Cuando el mito nos arrastra, la lucidez se tambalea. El mito, tomado demasiado a pecho, blandido como una antorcha, reluce pero mina el discreto lienzo de la ética: la diversidad, la libertad, la transparencia; el humor, la elemental fraternidad del vecindario.
Cierto que lo casero huele a col hervida, la rutina nos aburre, la cotidianidad tiene un dejo mustio y burocrático. Sentimos la nostalgia de la aventura; añoramos sorpresa, pasión, entusiasmo. Soñamos con historias heroicas y batallas arrebatadas. Pero hay quien, encendido por esos éxtasis, pierde pie en la realidad.

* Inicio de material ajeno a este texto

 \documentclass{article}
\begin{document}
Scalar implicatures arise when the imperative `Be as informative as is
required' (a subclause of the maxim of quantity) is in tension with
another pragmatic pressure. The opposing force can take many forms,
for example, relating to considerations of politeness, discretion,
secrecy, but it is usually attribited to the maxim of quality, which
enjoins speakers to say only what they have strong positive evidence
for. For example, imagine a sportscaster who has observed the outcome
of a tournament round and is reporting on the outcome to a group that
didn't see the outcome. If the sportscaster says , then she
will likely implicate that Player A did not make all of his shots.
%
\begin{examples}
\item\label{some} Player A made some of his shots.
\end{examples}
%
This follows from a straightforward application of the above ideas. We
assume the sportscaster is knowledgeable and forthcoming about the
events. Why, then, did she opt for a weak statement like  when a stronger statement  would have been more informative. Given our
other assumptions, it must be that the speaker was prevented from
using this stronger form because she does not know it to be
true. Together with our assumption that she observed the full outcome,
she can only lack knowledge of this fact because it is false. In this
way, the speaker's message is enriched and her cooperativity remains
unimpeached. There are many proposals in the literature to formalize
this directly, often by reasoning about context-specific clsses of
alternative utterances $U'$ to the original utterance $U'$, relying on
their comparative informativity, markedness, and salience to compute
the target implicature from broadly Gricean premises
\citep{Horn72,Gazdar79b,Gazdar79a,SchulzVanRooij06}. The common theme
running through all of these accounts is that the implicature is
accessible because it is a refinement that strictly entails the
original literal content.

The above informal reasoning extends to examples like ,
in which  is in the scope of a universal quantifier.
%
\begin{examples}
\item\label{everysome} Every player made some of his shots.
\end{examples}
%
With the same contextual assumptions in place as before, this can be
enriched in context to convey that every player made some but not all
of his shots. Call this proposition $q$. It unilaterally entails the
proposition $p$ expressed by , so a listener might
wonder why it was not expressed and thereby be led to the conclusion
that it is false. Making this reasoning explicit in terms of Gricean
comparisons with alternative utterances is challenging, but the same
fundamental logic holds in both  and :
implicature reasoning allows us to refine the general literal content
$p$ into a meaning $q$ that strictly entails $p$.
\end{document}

Hasta ahí es como Don Quijote: acaso su manía no le beneficie, pero podemos simpatizar con él, podemos conmovernos ante la gracia de su ilusión, que si hace daño es solo a él, y tal vez haga bien a muchos. Pero Don Quijote no hacía proselitismo, no pretendía enrolar a nadie, ni aun menos someter a los demás a su delirio. Si hubiese convocado masas, si se hubiera erigido en profeta o caudillo, habría escorado hacia el intimidante destino de los sectarios.
Los mitos, al atraparnos, pueden transformarnos en tiranos. Si no son denunciados por la razón, si se les antepone a las personas, alumbran déspotas totalitarios, represores de quienes los contradicen o importunan. Roban el criterio y la voluntad. Arrastran: arrasan.